AIM OF THE TASK: Reproduce the data, keeping every word exactly as it is.

RECORDS:
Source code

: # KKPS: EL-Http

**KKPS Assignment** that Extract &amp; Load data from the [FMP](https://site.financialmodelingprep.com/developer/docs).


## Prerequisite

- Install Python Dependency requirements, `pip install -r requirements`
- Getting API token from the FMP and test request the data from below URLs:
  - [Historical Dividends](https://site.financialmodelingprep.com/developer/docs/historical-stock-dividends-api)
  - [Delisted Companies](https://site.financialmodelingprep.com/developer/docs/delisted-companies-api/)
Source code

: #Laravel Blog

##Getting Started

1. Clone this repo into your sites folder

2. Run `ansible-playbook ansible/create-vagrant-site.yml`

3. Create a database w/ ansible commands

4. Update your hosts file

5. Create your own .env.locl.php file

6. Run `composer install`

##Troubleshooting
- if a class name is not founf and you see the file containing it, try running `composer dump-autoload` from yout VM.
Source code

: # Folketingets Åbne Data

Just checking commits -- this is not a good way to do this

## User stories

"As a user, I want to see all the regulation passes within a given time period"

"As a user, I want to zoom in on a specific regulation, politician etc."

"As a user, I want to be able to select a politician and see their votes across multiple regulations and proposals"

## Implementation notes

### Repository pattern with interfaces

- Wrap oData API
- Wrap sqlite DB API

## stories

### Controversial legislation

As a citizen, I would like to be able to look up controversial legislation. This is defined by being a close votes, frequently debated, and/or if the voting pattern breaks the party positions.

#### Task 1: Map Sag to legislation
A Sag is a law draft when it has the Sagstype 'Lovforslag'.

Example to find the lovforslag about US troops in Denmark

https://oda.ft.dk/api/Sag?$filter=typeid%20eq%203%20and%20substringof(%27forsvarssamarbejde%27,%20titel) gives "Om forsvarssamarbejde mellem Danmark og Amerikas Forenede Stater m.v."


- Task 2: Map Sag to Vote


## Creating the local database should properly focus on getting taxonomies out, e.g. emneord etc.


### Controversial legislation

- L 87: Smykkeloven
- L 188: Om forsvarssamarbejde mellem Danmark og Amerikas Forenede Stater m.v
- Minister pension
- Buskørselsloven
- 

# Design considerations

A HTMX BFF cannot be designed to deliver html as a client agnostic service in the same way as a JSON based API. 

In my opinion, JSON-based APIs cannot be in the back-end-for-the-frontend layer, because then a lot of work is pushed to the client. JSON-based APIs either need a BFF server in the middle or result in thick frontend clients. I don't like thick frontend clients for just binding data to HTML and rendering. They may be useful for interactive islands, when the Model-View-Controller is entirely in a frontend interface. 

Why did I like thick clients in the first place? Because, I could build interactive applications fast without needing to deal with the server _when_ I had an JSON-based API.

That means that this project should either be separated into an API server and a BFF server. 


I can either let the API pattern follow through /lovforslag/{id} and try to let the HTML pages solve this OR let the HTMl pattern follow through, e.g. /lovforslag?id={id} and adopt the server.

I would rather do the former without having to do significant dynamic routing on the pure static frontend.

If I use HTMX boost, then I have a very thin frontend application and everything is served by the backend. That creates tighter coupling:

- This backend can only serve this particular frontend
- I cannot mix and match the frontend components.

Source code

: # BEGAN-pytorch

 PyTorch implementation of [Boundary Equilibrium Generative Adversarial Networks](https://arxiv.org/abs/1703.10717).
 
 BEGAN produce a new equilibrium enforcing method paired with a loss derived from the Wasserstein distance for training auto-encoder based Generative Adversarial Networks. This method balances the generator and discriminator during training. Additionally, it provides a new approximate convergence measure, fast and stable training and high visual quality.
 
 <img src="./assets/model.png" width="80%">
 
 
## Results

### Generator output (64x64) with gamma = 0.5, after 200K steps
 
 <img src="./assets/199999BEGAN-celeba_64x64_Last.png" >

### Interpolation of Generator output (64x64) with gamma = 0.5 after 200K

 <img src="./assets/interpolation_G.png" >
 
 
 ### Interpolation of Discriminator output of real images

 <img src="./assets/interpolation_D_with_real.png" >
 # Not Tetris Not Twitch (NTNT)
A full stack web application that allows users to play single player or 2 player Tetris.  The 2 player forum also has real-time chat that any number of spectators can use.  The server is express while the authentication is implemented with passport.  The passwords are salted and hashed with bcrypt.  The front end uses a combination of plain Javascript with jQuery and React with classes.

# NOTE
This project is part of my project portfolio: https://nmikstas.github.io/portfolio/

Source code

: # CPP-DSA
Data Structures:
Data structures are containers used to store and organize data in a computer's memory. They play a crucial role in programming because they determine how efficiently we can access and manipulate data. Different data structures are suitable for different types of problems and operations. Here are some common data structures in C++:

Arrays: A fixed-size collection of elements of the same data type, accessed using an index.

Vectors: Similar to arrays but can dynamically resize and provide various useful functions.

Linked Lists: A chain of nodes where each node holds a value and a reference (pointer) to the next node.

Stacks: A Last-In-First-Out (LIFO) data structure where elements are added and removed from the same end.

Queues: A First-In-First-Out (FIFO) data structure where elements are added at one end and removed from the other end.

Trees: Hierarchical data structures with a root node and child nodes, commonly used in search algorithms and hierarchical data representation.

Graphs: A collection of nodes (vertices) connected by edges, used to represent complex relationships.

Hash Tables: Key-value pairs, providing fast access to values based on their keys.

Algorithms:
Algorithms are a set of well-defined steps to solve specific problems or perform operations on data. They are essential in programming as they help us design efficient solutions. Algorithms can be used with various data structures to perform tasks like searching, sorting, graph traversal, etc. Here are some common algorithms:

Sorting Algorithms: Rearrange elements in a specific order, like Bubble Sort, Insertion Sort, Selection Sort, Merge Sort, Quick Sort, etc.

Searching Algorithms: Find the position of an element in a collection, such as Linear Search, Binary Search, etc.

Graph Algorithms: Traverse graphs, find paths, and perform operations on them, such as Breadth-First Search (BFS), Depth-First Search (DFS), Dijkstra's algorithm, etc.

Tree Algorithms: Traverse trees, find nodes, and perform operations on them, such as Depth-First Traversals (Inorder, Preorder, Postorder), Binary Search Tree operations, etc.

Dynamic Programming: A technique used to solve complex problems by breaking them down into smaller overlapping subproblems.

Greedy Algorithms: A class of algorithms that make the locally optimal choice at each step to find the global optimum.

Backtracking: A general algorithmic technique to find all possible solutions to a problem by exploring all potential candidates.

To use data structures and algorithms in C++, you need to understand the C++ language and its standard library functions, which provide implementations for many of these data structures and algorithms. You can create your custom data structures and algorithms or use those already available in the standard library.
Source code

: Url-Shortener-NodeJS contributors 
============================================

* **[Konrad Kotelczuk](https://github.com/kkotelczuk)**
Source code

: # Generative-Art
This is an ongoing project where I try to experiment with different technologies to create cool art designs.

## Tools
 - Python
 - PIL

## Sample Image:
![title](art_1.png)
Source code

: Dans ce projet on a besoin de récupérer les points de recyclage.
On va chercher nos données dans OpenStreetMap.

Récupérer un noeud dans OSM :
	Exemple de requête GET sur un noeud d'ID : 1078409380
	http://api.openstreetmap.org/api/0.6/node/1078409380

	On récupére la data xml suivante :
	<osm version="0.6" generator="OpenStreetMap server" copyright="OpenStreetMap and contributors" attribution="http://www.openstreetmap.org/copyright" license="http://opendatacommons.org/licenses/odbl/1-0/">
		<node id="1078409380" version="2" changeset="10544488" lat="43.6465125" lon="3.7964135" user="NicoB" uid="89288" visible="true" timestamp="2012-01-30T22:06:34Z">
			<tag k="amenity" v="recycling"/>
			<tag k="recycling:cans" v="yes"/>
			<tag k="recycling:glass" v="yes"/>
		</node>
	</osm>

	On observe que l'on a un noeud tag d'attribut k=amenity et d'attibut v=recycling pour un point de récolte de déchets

EXERCISE RESPONSE:
Source code

: # KKPS: EL-Http

**KKPS Assignment** that Extract &amp; Load data from the [FMP](https://site.financialmodelingprep.com/developer/docs).


## Prerequisite

- Install Python Dependency requirements, `pip install -r requirements`
- Getting API token from the FMP and test request the data from below URLs:
  - [Historical Dividends](https://site.financialmodelingprep.com/developer/docs/historical-stock-dividends-api)
  - [Delisted Companies](https://site.financialmodelingprep.com/developer/docs/delisted-companies-api/)
Source code

: #Laravel Blog

##Getting Started

1. Clone this repo into your sites folder

2. Run `ansible-playbook ansible/create-vagrant-site.yml`

3. Create a database w/ ansible commands

4. Update your hosts file

5. Create your own .env.locl.php file

6. Run `composer install`

##Troubleshooting
- if a class name is not founf and you see the file containing it, try running `composer dump-autoload` from yout VM.
Source code

: # Folketingets Åbne Data

Just checking commits -- this is not a good way to do this

## User stories

"As a user, I want to see all the regulation passes within a given time period"

"As a user, I want to zoom in on a specific regulation, politician etc."

"As a user, I want to be able to select a politician and see their votes across multiple regulations and proposals"

## Implementation notes

### Repository pattern with interfaces

- Wrap oData API
- Wrap sqlite DB API

## stories

### Controversial legislation

As a citizen, I would like to be able to look up controversial legislation. This is defined by being a close votes, frequently debated, and/or if the voting pattern breaks the party positions.

#### Task 1: Map Sag to legislation
A Sag is a law draft when it has the Sagstype 'Lovforslag'.

Example to find the lovforslag about US troops in Denmark

https://oda.ft.dk/api/Sag?$filter=typeid%20eq%203%20and%20substringof(%27forsvarssamarbejde%27,%20titel) gives "Om forsvarssamarbejde mellem Danmark og Amerikas Forenede Stater m.v."


- Task 2: Map Sag to Vote


## Creating the local database should properly focus on getting taxonomies out, e.g. emneord etc.


### Controversial legislation

- L 87: Smykkeloven
- L 188: Om forsvarssamarbejde mellem Danmark og Amerikas Forenede Stater m.v
- Minister pension
- Buskørselsloven
- 

# Design considerations

A HTMX BFF cannot be designed to deliver html as a client agnostic service in the same way as a JSON based API. 

In my opinion, JSON-based APIs cannot be in the back-end-for-the-frontend layer, because then a lot of work is pushed to the client. JSON-based APIs either need a BFF server in the middle or result in thick frontend clients. I don't like thick frontend clients for just binding data to HTML and rendering. They may be useful for interactive islands, when the Model-View-Controller is entirely in a frontend interface. 

Why did I like thick clients in the first place? Because, I could build interactive applications fast without needing to deal with the server _when_ I had an JSON-based API.

That means that this project should either be separated into an API server and a BFF server. 


I can either let the API pattern follow through /lovforslag/{id} and try to let the HTML pages solve this OR let the HTMl pattern follow through, e.g. /lovforslag?id={id} and adopt the server.

I would rather do the former without having to do significant dynamic routing on the pure static frontend.

If I use HTMX boost, then I have a very thin frontend application and everything is served by the backend. That creates tighter coupling:

- This backend can only serve this particular frontend
- I cannot mix and match the frontend components.

Source code

: # BEGAN-pytorch

 PyTorch implementation of [Boundary Equilibrium Generative Adversarial Networks](https://arxiv.org/abs/1703.10717).
 
 BEGAN produce a new equilibrium enforcing method paired with a loss derived from the Wasserstein distance for training auto-encoder based Generative Adversarial Networks. This method balances the generator and discriminator during training. Additionally, it provides a new approximate convergence measure, fast and stable training and high visual quality.
 
 <img src="./assets/model.png" width="80%">
 
 
## Results

### Generator output (64x64) with gamma = 0.5, after 200K steps
 
 <img src="./assets/199999BEGAN-celeba_64x64_Last.png" >

### Interpolation of Generator output (64x64) with gamma = 0.5 after 200K

 <img src="./assets/interpolation_G.png" >
 
 
 ### Interpolation of Discriminator output of real images

 <img src="./assets/interpolation_D_with_real.png" >
 # Not Tetris Not Twitch (NTNT)
A full stack web application that allows users to play single player or 2 player Tetris.  The 2 player forum also has real-time chat that any number of spectators can use.  The server is express while the authentication is implemented with passport.  The passwords are salted and hashed with bcrypt.  The front end uses a combination of plain Javascript with jQuery and React with classes.

# NOTE
This project is part of my project portfolio: https://nmikstas.github.io/portfolio/

Source code

: # CPP-DSA
Data Structures:
Data structures are containers used to store and organize data in a computer's memory. They play a crucial role in programming because they determine how efficiently we can access and manipulate data. Different data structures are suitable for different types of problems and operations. Here are some common data structures in C++:

Arrays: A fixed-size collection of elements of the same data type, accessed using an index.

Vectors: Similar to arrays but can dynamically resize and provide various useful functions.

Linked Lists: A chain of nodes where each node holds a value and a reference (pointer) to the next node.

Stacks: A Last-In-First-Out (LIFO) data structure where elements are added and removed from the same end.

Queues: A First-In-First-Out (FIFO) data structure where elements are added at one end and removed from the other end.

Trees: Hierarchical data structures with a root node and child nodes, commonly used in search algorithms and hierarchical data representation.

Graphs: A collection of nodes (vertices) connected by edges, used to represent complex relationships.

Hash Tables: Key-value pairs, providing fast access to values based on their keys.

Algorithms:
Algorithms are a set of well-defined steps to solve specific problems or perform operations on data. They are essential in programming as they help us design efficient solutions. Algorithms can be used with various data structures to perform tasks like searching, sorting, graph traversal, etc. Here are some common algorithms:

Sorting Algorithms: Rearrange elements in a specific order, like Bubble Sort, Insertion Sort, Selection Sort, Merge Sort, Quick Sort, etc.

Searching Algorithms: Find the position of an element in a collection, such as Linear Search, Binary Search, etc.

Graph Algorithms: Traverse graphs, find paths, and perform operations on them, such as Breadth-First Search (BFS), Depth-First Search (DFS), Dijkstra's algorithm, etc.

Tree Algorithms: Traverse trees, find nodes, and perform operations on them, such as Depth-First Traversals (Inorder, Preorder, Postorder), Binary Search Tree operations, etc.

Dynamic Programming: A technique used to solve complex problems by breaking them down into smaller overlapping subproblems.

Greedy Algorithms: A class of algorithms that make the locally optimal choice at each step to find the global optimum.

Backtracking: A general algorithmic technique to find all possible solutions to a problem by exploring all potential candidates.

To use data structures and algorithms in C++, you need to understand the C++ language and its standard library functions, which provide implementations for many of these data structures and algorithms. You can create your custom data structures and algorithms or use those already available in the standard library.
Source code

: Url-Shortener-NodeJS contributors 
============================================

* **[Konrad Kotelczuk](https://github.com/kkotelczuk)**
Source code

: # Generative-Art
This is an ongoing project where I try to experiment with different technologies to create cool art designs.

## Tools
 - Python
 - PIL

## Sample Image:
![title](art_1.png)
Source code

: Dans ce projet on a besoin de récupérer les points de recyclage.
On va chercher nos données dans OpenStreetMap.

Récupérer un noeud dans OSM :
	Exemple de requête GET sur un noeud d'ID : 1078409380
	http://api.openstreetmap.org/api/0.6/node/1078409380

	On récupére la data xml suivante :
	<osm version="0.6" generator="OpenStreetMap server" copyright="OpenStreetMap and contributors" attribution="http://www.openstreetmap.org/copyright" license="http://opendatacommons.org/licenses/odbl/1-0/">
		<node id="1078409380" version="2" changeset="10544488" lat="43.6465125" lon="3.7964135" user="NicoB" uid="89288" visible="true" timestamp="2012-01-30T22:06:34Z">
			<tag k="amenity" v="recycling"/>
			<tag k="recycling:cans" v="yes"/>
			<tag k="recycling:glass" v="yes"/>
		</node>
	</osm>

	On observe que l'on a un noeud tag d'attribut k=amenity et d'attibut v=recycling pour un point de récolte de déchets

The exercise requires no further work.